Predicadores Gozosos

El predicador sumamente serio y sombrío, ¿es una influencia más positiva para la causa de Dios que el ministro burlón y frívolo? Ciertamente, debe existir un feliz término medio, al cual debiéramos aspirar todos nosotros.

 Como portavoces de Dios, ¿no sería bueno que de vez en cuando nos estudiáramos el rostro para asegurarnos de que revela alegría mientras llevamos las buenas nuevas de salvación? El gozo debiera emanar de nuestro rostro como de nuestra vida. A menudo hemos notado que algunos predicadores se ponen de pie y saludan a la congregación diciéndole: “Me siento feliz de verlos esta noche,” mientras su rostro revela una expresión seria, si no sombría. Tal saludo, difícilmente procederá del corazón.

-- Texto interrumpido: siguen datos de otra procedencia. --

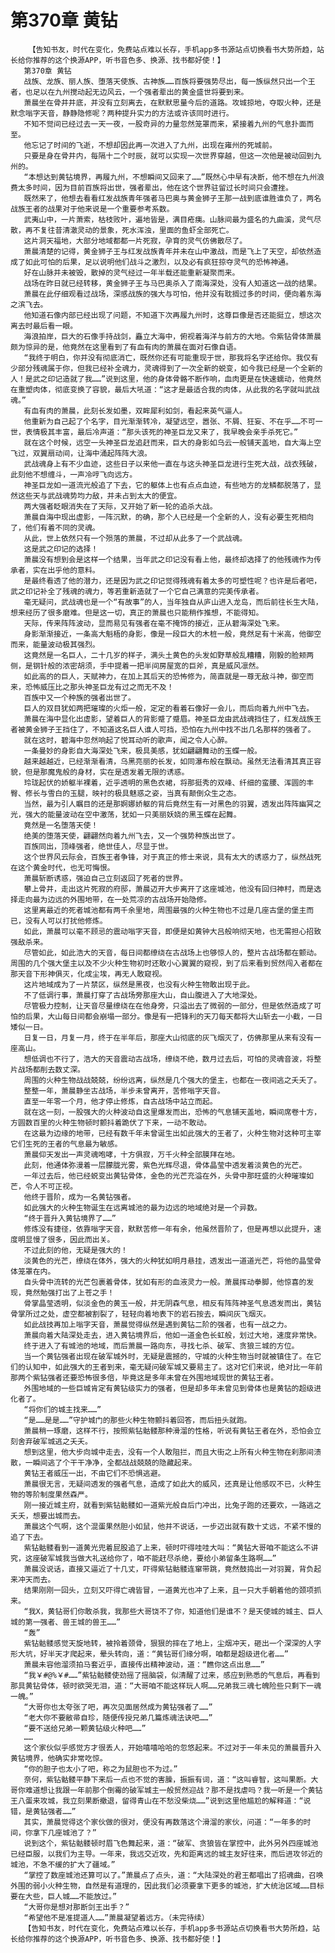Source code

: # 第370章 黄钻
        【告知书友，时代在变化，免费站点难以长存，手机app多书源站点切换看书大势所趋，站长给你推荐的这个换源APP，听书音色多、换源、找书都好使！】
       第370章 黄钻
       战族、龙族、丽人族、堕落天使族、古神族……百族将要强势尽出，每一族纵然只出一个王者，也足以在九州搅动起无边风云，一个强者辈出的黄金盛世将要到来。
       萧晨坐在骨井井底，并没有立刻离去，在默默思量今后的道路。攻城掠地，夺取火种，还是默念嗡字天音，静静隐修呢？两种提升实力的方法或许该同时进行。
       不知不觉间已经过去一天一夜，一股奇异的力量忽然笼罩而来，紧接着九州的气息扑面而至。
       他忘记了时间的飞逝，不想却因此再一次进入了九州，出现在雍州的死城前。
       只要是身在骨井内，每隔十二个时辰，就可以实现一次世界穿越，但这一次他是被动回到九州的。
       “本想达到黄钻境界，再履九州，不想瞬间又回来了……”既然心中早有决断，他不想在九州浪费太多时间，因为目前百族将出世，强者辈出，他在这个世界驻留过长时间只会遭挫。
       既然来了，他想去看看红发战族青年强者马巴奥与黄金狮子王那一战到底谁胜谁负了，两名战族王者的战果对于他来说是一个重要参考系数。
       武夷山中，一片萧索，枯枝败叶，遍地皆是，满目疮痍。山脉间最为盛名的九曲溪，灵气尽散，再不复往昔清澈灵动的景象，死水浑浊，里面的鱼虾全部死亡。
       这片洞天福地，大部分地域都都一片死寂，孕育的灵气仿佛散尽了。
       萧晨清楚的记得，黄金狮子王与红发战族青年并未在山中激战，而是飞上了天空，却依然造成了如此可怕的后果，足以说明他们战斗之激烈，以及必有疯狂掠夺灵气的恐怖神通。
       好在山脉并未被毁，散掉的灵气经过一年半载还能重新凝聚而来。
       战场在昨日就已经转移，黄金狮子王与马巴奥杀入了南海深处，没有人知道这一战的结果。
       萧晨在此仔细观看过战场，深感战族的强大与可怕，他并没有耽搁过多的时间，便向着东海之滨飞去。
       他知道石像内部已经出现了问题，不知道下次再履九州时，这尊巨像是否还能挺立，想这次离去时最后看一眼。
       海浪拍岸，巨大的石像手持战剑，矗立大海中，俯视着海洋与前方的大地。令紫钻骨体萧晨颇为惊异的是，他竟然在这里看到了有血有肉的萧晨在面对石像自语。
       “我终于明白，你并没有彻底消亡，既然你还有可能重现于世，那我将名字还给你。我仅有少部分残魂属于你，但我已经补全魂力，灵魂得到了一次全新的蜕变，如今我已经是一个全新的人！是武之印记造就了我……”说到这里，他的身体骨骼不断作响，血肉更是在快速蠕动，他竟然在重塑肉体，彻底变换了容貌，最后大吼道：“这才是最适合我的肉体，从此我的名字就叫武战魂。”
       有血有肉的萧晨，此刻长发如墨，双眸犀利如剑，看起来英气逼人。
       他重新为自己起了个名字，目光渐渐转冷，凝望远空，嚣张、不屑、狂妄、不在乎……不可一世，表情极其丰富，最后冷声道：“那头该死的神圣巨龙又来了，我早晚会亲手杀死它。”
       就在这个时候，远空一头神圣巨龙追赶而来，巨大的身影如乌云一般铺天盖地，自大海上空飞过，双翼扇动间，让海中涌起阵阵大浪。
       武战魂身上有不少血迹，这些日子以来他一直在与这头神圣巨龙进行生死大战，战衣残破，此刻他不想缠斗，一声冷哼飞向远方。
       神圣巨龙如一道流光般追了下去，它的躯体上也有点点血迹，有些地方的龙鳞都脱落了，显然这些天与武战魂势均力敌，并未占到太大的便宜。
       两大强者眨眼消失在了天际，又开始了新一轮的追杀大战。
       萧晨自海中现出虚影，一阵沉默，的确，那个人已经是一个全新的人，没有必要生死相向了，他们有着不同的灵魂。
       从此，世上依然只有一个殒落的萧晨，不过却从此多了一个武战魂。
       这是武之印记的选择！
       萧晨没有想到会是这样一个结果，当年武之印记没有看上他，最终却选择了的他残魂作为传承者，实在出乎他的意料。
       是最终看透了他的潜力，还是因为武之印记觉得残魂有着太多的可塑性呢？也许是后者吧，武之印记补全了残魂的魂力，等若重新造就了一个它自己满意的完美传承者。
       毫无疑问，武战魂也是一个“有故事”的人，当年独自从庐山进入龙岛，而后前往长生大陆，想来经历了很多磨难。但是这一切，真正的萧晨也只能稍作推想，不能得知。
       天际，传来阵阵波动，显而易见有强者在毫不掩饰的接近，正从碧海深处飞来。
       身影渐渐接近，一条高大魁梧的身影，像是一段巨大的木桩一般，竟然足有十米高，他御空而来，能量波动极其强烈。
       这竟然是一名巨人，二十几岁的样子，满头土黄色的头发如野草般乱糟糟，刚毅的脸颊两侧，是钢针般的浓密胡须，手中提着一把半间房屋宽的巨斧，真是威风凛然。
       如此高的的巨人，天赋神力，在加上其后天的恐怖修为，简直就是一尊无敌斗神，御空而来，恐怖威压比之那头神圣巨龙有过之而无不及！
       百族中又一个种族的强者出世了。
       巨人的双目犹如两把璀璨的火炬一般，定定的看着石像好一会儿，而后向着九州中飞去。
       萧晨在海中显化出虚影，望着巨人的背影蹙了蹙眉。神圣巨龙由武战魂挡住了，红发战族王者被黄金狮子王挡住了，不知道这名巨人谁人可挡，恐怕在九州中找不出几名那样的强者了。
       就在这时，碧海中忽然响起了悦耳动听的歌声，闻之令人心醉。
       一条曼妙的身影自大海深处飞来，极具美感，犹如翩翩舞动的玉蝶一般。
       越来越越近，已经渐渐看清，乌黑亮丽的长发，如同瀑布般在飘动。虽然无法看清其真正容貌，但是那魔鬼般的身材，实在是透发着无限的诱惑。
       玲珑起伏的娇躯半裸着，近乎透明的黑色衣裙，将那挺秀的双峰、纤细的蛮腰、浑圆的丰臀、修长与雪白的玉腿，映衬的极具魅惑之姿，当真有颠倒众生之态。
       当然，最为引人瞩目的还是那婀娜娇躯的背后竟然生有一对黑色的羽翼，透发出阵阵幽冥之光，强大的能量波动在空中激荡，犹如一只美丽妖娆的黑玉蝶在起舞。
       竟然是一名堕落天使！
       绝美的堕落天使，翩翩然向着九州飞去，又一个强势种族出世了。
       百族同出，顶峰强者，绝世佳人，尽显于世。
       这个世界风云际会，百族王者争锋，对于真正的修士来说，具有太大的诱惑力了，纵然战死在这个黄金时代，也无可悔恨。
       萧晨斩断诱惑，强迫自己立刻返回了死者的世界。
       攀上骨井，走出这片死寂的府邸，萧晨迈开大步离开了这座城池，他没有回归神村，而是选择走向最为边远的外围地带，在一处荒凉的古战场开始隐修。
       这里离最近的死者城池都有两千余里地，周围最强的火种生物也不过是几座古堡的堡主而已，没有人可以打扰他修炼。
       如此，萧晨可以毫不顾忌的震动嗡字天音，即便是如黄钟大吕般响彻天地，也无需担心招致强敌杀来。
       尽管如此，如此浩大的天音，每日间都缭绕在古战场上也够惊人的，整片古战场都在颤动。周围的几个强大堡主以及不少火种生物初时还敢小心翼翼的窥视，到了后来看到贸然闯入者都在那天音下形神俱灭，化成尘埃，再无人敢窥视。
       这片地域成为了一片禁区，纵然是黑夜，也没有火种生物敢出现于此。
       不了低调行事，萧晨打穿了古战场旁那座大山，自山腹进入了大地深处。
       尽管极力控制，让天音尽量缭绕在在他身旁，只溢出去了微弱的一部分，但是依然造成了可怕的后果，大山每日间都会崩塌一部分。像是有一把锋利的天刀每天都将大山斩去一小截，一日矮似一日。
       日复一日，月复一月，终于在半年后，那座大山彻底的灰飞烟灭了，仿佛那里从来有没有一座高山。
       想低调也不行了，浩大的天音震动古战场，缭绕不绝，数月过去后，可怕的灵魂音波，将整片战场都削去数丈深。
       周围的火种生物战战兢兢，纷纷远离，纵然是几个强大的堡主，也都在一夜间逃之夭夭了。
       整整一年，萧晨静坐古战场，半步未曾离开，苦修嗡字天音。
       直至一年零一个月，他才停止修炼，自古战场中站立而起。
       就在这一刻，一股强大的火种波动自这里爆发而出，恐怖的气息铺天盖地，瞬间席卷十方，方圆数百里的火种生物顿时颤抖着跪伏了下来，一动不敢动。
       在这最为边缘的地带，已经有数千年未曾诞生出如此强大的王者了，火种生物对这种可主宰它们生死的王者的气息最为敏感。
       萧晨仰天发出一声灵魂咆哮，十方俱寂，万千火种全部膜拜在地。
       此刻，他通体弥漫着一层朦胧光雾，紫色光辉尽退，骨体晶莹中透发着淡黄色的光芒。
       一年过去后，他已经蜕变出黄钻骨体，金色的光芒充溢在外，头骨中那旺盛的火种璀璨如芒，令人不可正视。
       他终于晋阶，成为一名黄钻强者。
       如此强大的火种生物诞生在远离城池的最为边远的地域绝对是一个异数。
       “终于晋升入黄钻境界了……”
       修炼没有捷径，依靠嗡字天音，默默苦修一年有余，他虽然晋阶了，但是再想以此提升，速度明显慢了很多，因此而出关。
       不过此刻的他，无疑是强大的！
       淡黄色的光芒，缭绕在体外，强大的火种犹如明月悬挂，透发出一道道光芒，将他的晶莹骨体笼罩在内。
       自头骨中流转的光芒包裹着骨体，犹如有形的血液灵力一般。萧晨挥动拳脚，他惊喜的发现，竟然勉强打出了上苍之手！
       骨掌晶莹透明，似淡金色的黄玉一般，并无阴森气息，相反有阵阵神圣气息透发而出，黄钻骨掌所过之处，虚空都被割裂了，轻轻向着地表下的岩石按去，瞬间灰飞烟灭。
       如此战技再加上嗡字天音，萧晨觉得纵然是遇到黄钻二阶的强者，也有一战之力。
       萧晨向着大陆深处走去，进入黄钻境界后，他如一道金色长虹般，划过大地，速度非常快。
       终于进入了有城池的地域，而后萧晨一路向东，寻找七杀、破军、贪狼三城的方位。
       当一个黄钻强者出现在破军城外时，无疑是震撼的，守城的火种生物当时就被镇住了。在它们的认知中，如此强大的王者到来，毫无疑问破军城又要易主了。这对它们来说，绝对比一年前那两个紫钻强者还要恐怖很多倍，毕竟这是多年未曾在外围地域现世的黄钻王者。
       外围地域的一些巨城肯定有黄钻级实力的强者，但是却多年未曾见到骨体也是黄钻的超级进化者了。
       “将你们的城主找来……”
       “是……是是……”守护城门的那些火种生物颤抖着回答，而后扭头就跑。
       萧晨稍一琢磨，这样不行，按照紫钻骷髅那种滑溜的性格，听说有黄钻王者在外，恐怕会立刻舍弃破军城逃之夭夭。
       想到这里，他大步向城中走去，没有一个人敢阻拦，而且大街之上所有火种生物在刹那间溃散，一瞬间逃了个干干净净，全都战战兢兢的隐藏起来。
       黄钻王者威压一出，不由它们不恐惧逃避。
       萧晨很无言，无疑间透发的强者气息，造成了如此大的威风，还真是让他感叹不已，火种生物的等阶制度果然森严。
       刚一接近城主府，就看到紫钻骷髅如一道紫光般自后门冲出，比兔子跑的还要欢，一路逃之夭夭，想要出城而去。
       萧晨这个气啊，这个混蛋果然胆小如鼠，他并不说话，一步迈出就有数十丈远，不紧不慢的追了下去。
       紫钻骷髅看到一道黄光兜着屁股追了上来，顿时吓得哇哇大叫：“黄钻大哥咱不能这么不讲究，这座破军城我当做大礼送给你了，咱不能赶尽杀绝，要给小弟留条生路啊……”
       萧晨没说话，直接又逼近了十几丈，吓得紫钻骷髅连窜带跳，竟然鼓捣出一对羽翼，背负起来冲天而去。
       结果刚刚一回头，立刻又吓得亡魂皆冒，一道黄光也冲了上来，且一只大手朝着他的颈项抓来。
       “我X，黄钻哥们你敢杀我，我那些大哥饶不了你，知道他们是谁不？是天使城的城主、巨人城的第一强者、兽王城的兽王……”
       “轰”
       紫钻骷髅感觉天旋地转，被拎着颈骨，狠狠的摔在了地上，尘烟冲天，砸出一个深深的人字形大坑，好半天才爬起来，晕头转向，道：“黄钻哥们缘分啊，咱都是超级进化者……”
       萧晨未容他溜须拍马套近乎，直接传出精神波动，道：“瞧你这点出息……”
       “我￥#@%￥#……”紫钻骷髅使劲摇了摇脑袋，似清醒了过来，感应到熟悉的气息后，再看到那具黄钻骨体，顿时欲哭无泪，道：“大哥咱不能这样玩人啊……兄弟我三魂七魄险些只剩下一魂一魄。”
       “大哥你也太夸张了吧，再次见面居然成为黄钻强者了……”
       “老大你不要敝帚自珍，随便传授兄弟几篇炼魂法诀吧……”
       “要不送给兄弟一颗黄钻级火种吧……”
       ……
       这个家伙似乎感觉方才很丢人，开始嘻嘻哈哈的忽悠起来。不过对于一年未见的萧晨晋升入黄钻境界，他确实非常吃惊。
       “你的胆子也太小了吧，称之为鼠胆也不为过。”
       奈何，紫钻骷髅平静下来后一点也不觉的害臊，振振有词，道：“这叫睿智，这叫果断。大哥你难道想让我跟一年前那个倒霉的破军城主一般贸然迎战？那不是找虐吗？我一听是一个黄钻王八蛋来攻城，我立刻果断撤退，留得青山在不愁没柴烧……”说到这里他尴尬的解释道：“说错，是黄钻强者……”
       其实，萧晨觉得这个家伙做的很对，便没有再数落这个滑溜的家伙，问道：“一年多的时间，你拿下几座城池了？”
       说到这个，紫钻骷髅顿时眉飞色舞起来，道：“破军、贪狼皆在掌控中，此外另外四座城池已经臣服，以我们为主导。一年来，我远交近攻，先和距离远的城主友好往来，而后进攻邻近的城池，不急不缓的扩大了疆域。”
       “掌控了数座城池还算可以了。”萧晨点了点头，道：“大陆深处的君王都唱出了招魂曲，召唤外围的弱小火种生物，自然是有道理的，因此我们必须要拿下更多的城池，扩大统治区域……目标要在大些，巨人城……不能放过。”
       “大哥你是想对那断剑王出手？”
       “希望他不是准提道人……”萧晨凝望着远方。（未完待续）
       【告知书友，时代在变化，免费站点难以长存，手机app多书源站点切换看书大势所趋，站长给你推荐的这个换源APP，听书音色多、换源、找书都好使！】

 A veces, los que al comenzar su ministerio trascendían alegría y una esperanza radiante, se convierten inconscientemente, a través de los años, en personajes sombríos, a tal punto que es posible que el auditorio se pregunte si hay verdadera alegría en el servicio que rinden al Señor.

 ¿Carecemos de fe sencilla y genuina en nuestra propia vida? Tal vez nos estamos preocupando demasiado de la obra y de nuestro propio éxito personal en la causa. Si tal cosa ocurriera, necesitamos desarrollar una fe firme en las promesas de Dios, pues en verdad ellas constituyen la mejor teología. Tal vez sería bueno que participáramos del espíritu de los jóvenes, de sus aspiraciones y optimismo, y que observáramos también quedamente a los niños, advirtiendo con cuánto entusiasmo y alegría se dedican a todas las actividades de la vida. Tratamos de tener una apariencia atractiva cuando nos sentamos delante de la cámara fotográfica; pero ¿acaso no es el mundo como una cámara? La gente está tomando constantemente fotografías mentales de nosotros, y nos está reteniendo en la mente.

 Sobre todo, si el corazón es recto, la expresión del rostro revelará rectitud también. Los santos no necesitan ese halo que a menudo los artistas pintan en torno a su cabeza. Pero si el santo está siempre entonando un himno en el corazón, circundará su rostro algo muy semejante a un halo. Seamos, pues, predicadores gozosos.